Brown fights back
September 29, 2009British Prime Minister Gordon Brown's Labour party is currently in third place among voters. An Ipsos Mori poll released on Tuesday, just before the Labour Party annual conference gave the Conservatives 36 percent of potential votes, the Liberal Democrats 25 percent and the Labour Party 24 percent. But after speaking at the conference, Brown might have felt like the most popular man in the room after fellow party members responded enthusiastically.
Struggling to overcome those dismal poll numbers ahead of an election due sometime in the next nine months, Brown unveiled a string of new policies in his speech and attempted to put a distance between Labour and the Conservatives. He proposed free childcare for low income families, extra measures to tackle anti-social behavior and crime, and a law on bankers' bonuses and their performance.
"We will pass a new law to intervene on bankers' bonuses whenever they put the economy at risk and any director of any of our banks who is negligent will be disqualified from holding any such post," he promised.

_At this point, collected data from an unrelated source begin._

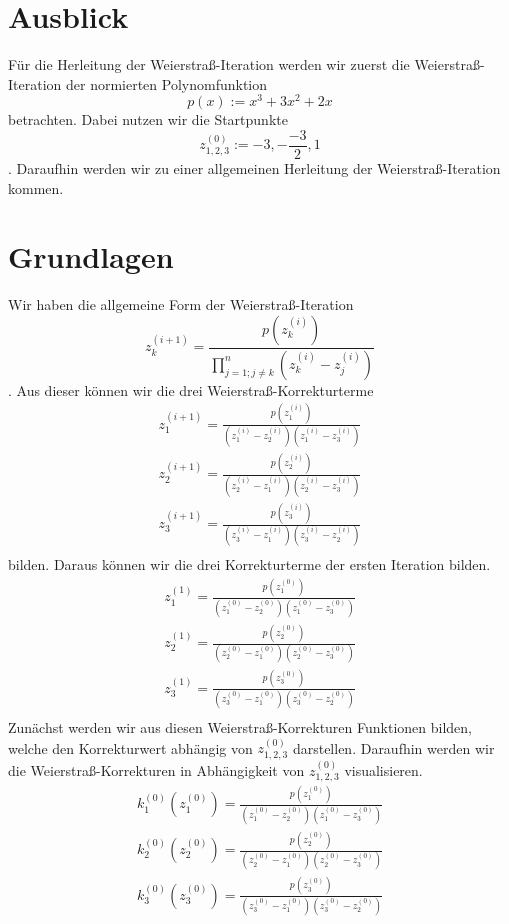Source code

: \documentclass[12pt]{article}
\begin{document}
\section*{Ausblick}
Für die Herleitung der Weierstraß-Iteration werden wir zuerst die Weierstraß-Iteration der normierten Polynomfunktion
\begin{equation}
  p(x) := x^3+3x^2+2x
\end{equation}
betrachten. Dabei nutzen wir die Startpunkte
\begin{equation}
  z^{(0)}_{1,2,3} := -3, -\frac{-3}{2}, 1
\end{equation}
. Daraufhin werden wir zu einer allgemeinen Herleitung der Weierstraß-Iteration kommen.

\section*{Grundlagen}
Wir haben die allgemeine Form der Weierstraß-Iteration
\begin{equation}
  z_k^{(i+1)} = \frac{p(z_{k}^{(i)})}{\prod_{j=1;j\neq k}^{n}(z_{k}^{(i)}-z_j^{(i)})}
\end{equation}
. Aus dieser können wir die drei Weierstraß-Korrekturterme
\begin{align*}
  z_1^{(i+1)} = \frac{p(z_1^{(i)})}{(z_1^{(i)}-z_2^{(i)})(z_1^{(i)}-z_3^{(i)})}\\
  z_2^{(i+1)} = \frac{p(z_2^{(i)})}{(z_2^{(i)}-z_1^{(i)})(z_2^{(i)}-z_3^{(i)})}\\
  z_3^{(i+1)} = \frac{p(z_3^{(i)})}{(z_3^{(i)}-z_1^{(i)})(z_3^{(i)}-z_2^{(i)})}\\
\end{align*}
bilden. Daraus können wir die drei Korrekturterme der ersten Iteration bilden.
\begin{align*}
  z_1^{(1)} = \frac{p(z_1^{(0)})}{(z_1^{(0)}-z_2^{(0)})(z_1^{(0)}-z_3^{(0)})}\\
  z_2^{(1)} = \frac{p(z_2^{(0)})}{(z_2^{(0)}-z_1^{(0)})(z_2^{(0)}-z_3^{(0)})}\\
  z_3^{(1)} = \frac{p(z_3^{(0)})}{(z_3^{(0)}-z_1^{(0)})(z_3^{(0)}-z_2^{(0)})}\\
\end{align*}
Zunächst werden wir aus diesen Weierstraß-Korrekturen Funktionen bilden, welche den Korrekturwert abhängig von $z_{1,2,3}^{(0)}$ darstellen. Daraufhin werden wir die Weierstraß-Korrekturen in Abhängigkeit von $z_{1,2,3}^{(0)}$ visualisieren.
\begin{align*}
  k_1^{(0)}(z_1^{(0)}) = \frac{p(z_1^{(0)})}{(z_1^{(0)}-z_2^{(0)})(z_1^{(0)}-z_3^{(0)})}\\
  k_2^{(0)}(z_2^{(0)}) = \frac{p(z_2^{(0)})}{(z_2^{(0)}-z_1^{(0)})(z_2^{(0)}-z_3^{(0)})}\\
  k_3^{(0)}(z_3^{(0)}) = \frac{p(z_3^{(0)})}{(z_3^{(0)}-z_1^{(0)})(z_3^{(0)}-z_2^{(0)})}\\
\end{align*}
\end{document}

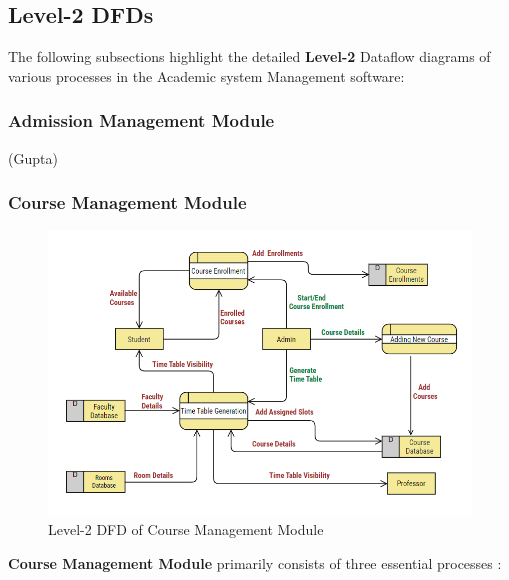 \documentclass[12pt,a4paper]{article}
\begin{document}
\subsection{Level-2 DFDs}
The following subsections highlight the detailed \textbf{Level-2} Dataflow diagrams of various processes in the Academic system Management software:
\subsubsection{Admission Management Module}
(Gupta)
\subsubsection{Course Management Module}
\begin{figure}[hbt!]
    \centering
        \includegraphics[width=\linewidth]{Course_Management_DFD.png} 
    \caption{Level-2 DFD of Course Management Module}
\end{figure}
\textbf{Course Management Module} primarily consists of three essential processes :
\end{document}
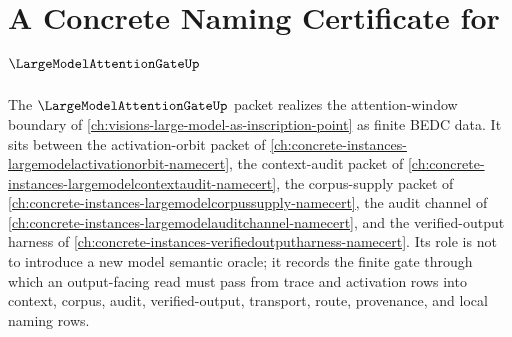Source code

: \chapter{A Concrete Naming Certificate for $\LargeModelAttentionGateUp$}
\label{ch:concrete-instances-largemodelattentiongate-namecert}

The $\LargeModelAttentionGateUp$ packet realizes the attention-window boundary of \autoref{ch:visions-large-model-as-inscription-point} as finite BEDC data. It sits between the activation-orbit packet of \autoref{ch:concrete-instances-largemodelactivationorbit-namecert}, the context-audit packet of \autoref{ch:concrete-instances-largemodelcontextaudit-namecert}, the corpus-supply packet of \autoref{ch:concrete-instances-largemodelcorpussupply-namecert}, the audit channel of \autoref{ch:concrete-instances-largemodelauditchannel-namecert}, and the verified-output harness of \autoref{ch:concrete-instances-verifiedoutputharness-namecert}. Its role is not to introduce a new model semantic oracle; it records the finite gate through which an output-facing read must pass from trace and activation rows into context, corpus, audit, verified-output, transport, route, provenance, and local naming rows.

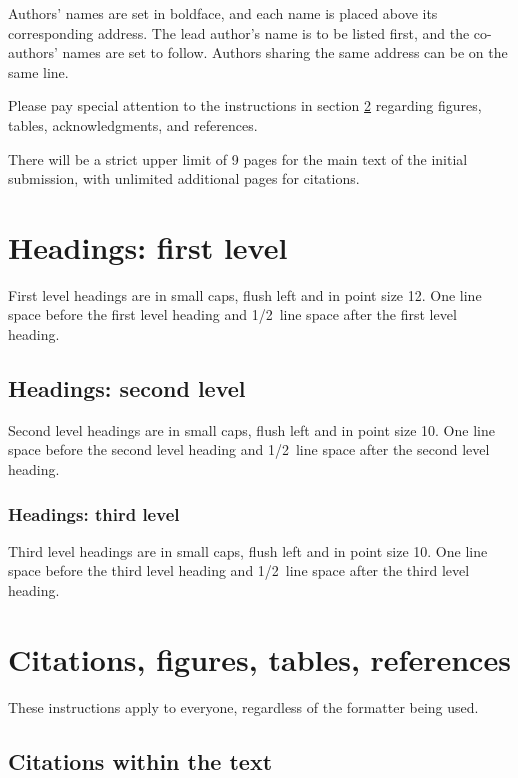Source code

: \documentclass{article} %
\begin{document}
Authors' names are
set in boldface, and each name is placed above its corresponding
address. The lead author's name is to be listed first, and
the co-authors' names are set to follow. Authors sharing the
same address can be on the same line.

Please pay special attention to the instructions in section \ref{others}
regarding figures, tables, acknowledgments, and references.


There will be a strict upper limit of 9 pages for the main text of the initial submission, with unlimited additional pages for citations.

\section{Headings: first level}
\label{headings}

First level headings are in small caps,
flush left and in point size 12. One line space before the first level
heading and 1/2~line space after the first level heading.

\subsection{Headings: second level}

Second level headings are in small caps,
flush left and in point size 10. One line space before the second level
heading and 1/2~line space after the second level heading.

\subsubsection{Headings: third level}

Third level headings are in small caps,
flush left and in point size 10. One line space before the third level
heading and 1/2~line space after the third level heading.

\section{Citations, figures, tables, references}
\label{others}

These instructions apply to everyone, regardless of the formatter being used.

\subsection{Citations within the text}
\end{document}
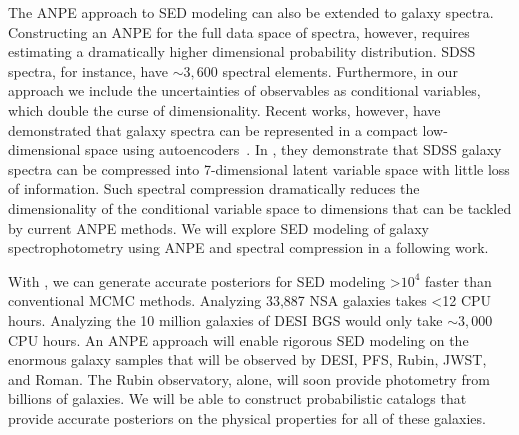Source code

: The ANPE approach to SED modeling can also be extended to galaxy spectra. 
Constructing an ANPE for the full data space of spectra, however, requires
estimating a dramatically higher dimensional probability distribution. 
SDSS spectra, for instance, have ${\sim}3,600$ spectral elements.  
Furthermore, in our approach we include the uncertainties of observables as
conditional variables, which double the curse of dimensionality.
Recent works, however, have demonstrated that galaxy spectra can be represented
in a compact low-dimensional space using autoencoders~\citep[][; Melchior \&
Hahn in prep.]{portillo2020}.
In \cite{portillo2020}, they demonstrate that SDSS galaxy spectra can be
compressed into 7-dimensional latent variable space with little loss of
information. 
Such spectral compression dramatically reduces the dimensionality of the
conditional variable space to dimensions that can be tackled by current ANPE
methods. 
We will explore SED modeling of galaxy spectrophotometry using ANPE and
spectral compression in a following work. 

With \sedflow, we can generate accurate posteriors for SED modeling >$10^4$
faster than conventional MCMC methods. 
Analyzing 33,887 NSA galaxies takes <12 CPU hours.
Analyzing the 10 million galaxies of DESI BGS would only take ${\sim}3,000$ CPU
hours.
An ANPE approach will enable rigorous SED modeling on the enormous galaxy
samples that will be observed by DESI, PFS, Rubin, JWST, and Roman. 
The Rubin observatory, alone, will soon provide photometry from billions of
galaxies. 
We will be able to construct probabilistic catalogs that provide accurate
posteriors on the physical properties for all of these galaxies.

He presented himself as a global leader during the financial crisis, and said the opposition Conservatives had been wrong on several issues during that time. Their policies, he said, would have left Britain in an even worse state that it currently is.
"They made the wrong choice on Northern Rock," he said, referring to the bank that was an early victim of the financial crisis, "the wrong choice on jobs and spending, the wrong choice on mortgage support, the wrong choice on working with Europe. The only thing about their policy that is consistent is that they are consistently wrong," he said.
Despite these confident claims, there have been calls from within his own party for him to stand aside, with some detractors saying that the only chance Labour has of winning the next general election is with a different candidate. Brown responded to the critics, promising repeatedly to fight.
He said he would, "not bow out, not walk away, not give in, not give up, but fight, fight to win for Britain."
A new strategy
One attendee who clearly fell into in the supporter camp was Sarah Brown, the prime minister's wife. She introduced Brown, saying he had a job she wouldn't want. "But each day I'm thankful that he's the one who has it," she continued, "that he's the one choosing the policies and making the calls."
Sarah Brown is quite popular in Britain, and Matt West, editor of the political website politics.co.uk, told Deutsche Welle he thought her inclusion was a tactical move by the party.
"She really reveals the man underneath the sort of veneer of the hard prime minister, that scary persona," he said. "They know she's an asset and they want to use her as such."